KONTAN.CO.ID -  JAKARTA. Meski di tengah tren suku bunga tinggi, kenaikan suku bunga kredit industri bank masih bergerak lambat. Bahkan, suku bunga perbankan di tanah air cukup kompetitif dibandingkan luar negeri. 

Sebagai gambaran, suku bunga dasar kredit (SBDK) pemilikan rumah (KPR) empat bank besar di Indonesia berkisar 7,20% hingga 7,25%. Adapun KPR DBS Singapura 7,20%, Lalu Commonwealth Bank of Australia 7,55%, dan Citigroup di Amerika Serikat sebesar 6,25%. 

Bank Indonesia (BI) mencatatkan suku bunga deposito 1 bulan pada November 2022 tercatat 3,72% atau meningkat 83 bps dibandingkan dengan level Juli 2022. Sementara suku bunga kredit November 2022 tercatat 9,11% atau meningkat 17 bps dibandingkan dengan level Juli 2022. 


Artinya, laju kenaikan suku bunga kredit masih jauh di bawah kenaikan suku bunga deposito sejak BI mengetatkan kebijakan demi mengendalikan inflasi. Tren kenaikan suku bunga acuan yang masih akan berlanjut di 2023, membuka potensi suku bunga kredit bisa meningkat. 

Baca Juga: LPS Perkirakan Penyaluran Kredit 2023 Lebih Selektif, DPK Tumbuh Lebih Lambat

Akan tetapi, Gubernur BI Perry Warjiyo menyebut saat ini inflasi sudah mulai terkendali dan ingin tetap mendorong pemulihan ekonomi. Oleh sebab itu, regulator tidak ingin kenaikan rate diikuti dengan kenaikan suku bunga kredit yang berlebihan.

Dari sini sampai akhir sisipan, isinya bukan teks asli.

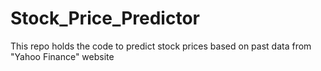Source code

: # Stock_Price_Predictor
This repo holds the code to predict stock prices based on past data from "Yahoo Finance" website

Sebab, alasan BI menaikkan suku bunga acuan bukan karena likuiditas di perbankan yang ketat. Namun, untuk mengendalikan inflasi dan mendorong kenaikan imbal hasil surat berharga negara. Tujuannya, agar dana asing kembali masuk ke tanah air sehingga rupiah tetap menguat. 

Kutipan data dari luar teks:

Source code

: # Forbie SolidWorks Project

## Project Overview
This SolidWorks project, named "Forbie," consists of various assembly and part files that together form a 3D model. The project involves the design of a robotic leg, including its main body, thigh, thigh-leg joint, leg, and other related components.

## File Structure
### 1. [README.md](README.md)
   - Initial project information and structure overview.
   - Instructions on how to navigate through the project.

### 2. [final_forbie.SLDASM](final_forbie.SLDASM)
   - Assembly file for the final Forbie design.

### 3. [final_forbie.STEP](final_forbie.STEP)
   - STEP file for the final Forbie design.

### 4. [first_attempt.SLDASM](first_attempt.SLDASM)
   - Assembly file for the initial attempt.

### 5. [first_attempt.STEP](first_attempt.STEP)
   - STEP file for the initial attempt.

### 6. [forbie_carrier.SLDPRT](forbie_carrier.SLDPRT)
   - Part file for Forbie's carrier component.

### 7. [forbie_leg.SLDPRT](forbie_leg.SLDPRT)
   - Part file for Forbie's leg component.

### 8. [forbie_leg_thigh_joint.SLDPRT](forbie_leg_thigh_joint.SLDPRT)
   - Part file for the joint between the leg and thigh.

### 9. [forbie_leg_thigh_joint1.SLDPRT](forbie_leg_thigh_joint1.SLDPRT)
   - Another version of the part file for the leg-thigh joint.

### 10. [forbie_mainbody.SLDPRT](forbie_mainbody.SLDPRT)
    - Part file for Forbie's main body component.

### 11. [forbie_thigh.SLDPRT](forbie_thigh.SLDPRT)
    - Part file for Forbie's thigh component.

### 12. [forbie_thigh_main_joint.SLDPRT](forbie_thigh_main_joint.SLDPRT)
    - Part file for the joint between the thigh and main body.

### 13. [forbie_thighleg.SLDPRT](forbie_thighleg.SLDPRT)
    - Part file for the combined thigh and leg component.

“Karena itu kami mempertahankan dan memastikan likuiditas di perbankan tetap longgar. Kami pastikan likuiditas lebih dari memadai bagi perbankan untuk menyalurkan kredit tanpa harus menaikkan suku bunga kredit,” ujar Perry belum lama ini.

Ia menyebut saat ini likuiditas perbankan masih longgar tercermin dari rasio Alat Likuid terhadap Dana Pihak Ketiga (AL/DPK) mencapai 30,42% pada November 2022. Guna memastikan ketersediaan likuiditas di tahun depan, BI memberikan insentif GWM. 

Perry menyatakan akan mempertahankan GWM di level 9% namun memberikan insentif bagi bank yang gencar menyalurkan kredit. Secara keseluruhan insentif baru ini, menambah likuiditas pada perbankan sekitar Rp 118 triliun

Baca Juga: Kinerja Bank Konvensional Versus Bank Digital, Mana yang Lebih Ciamik?

Insentif GWM ini BI berikan kepada bank yang menyalurkan kredit ke sektor-sektor prioritas yang belum pulih, Kredit Usaha Rakyat (KUR), dan kredit hijau, Relaksasi ini akan berlaku sejak 1 April 2023.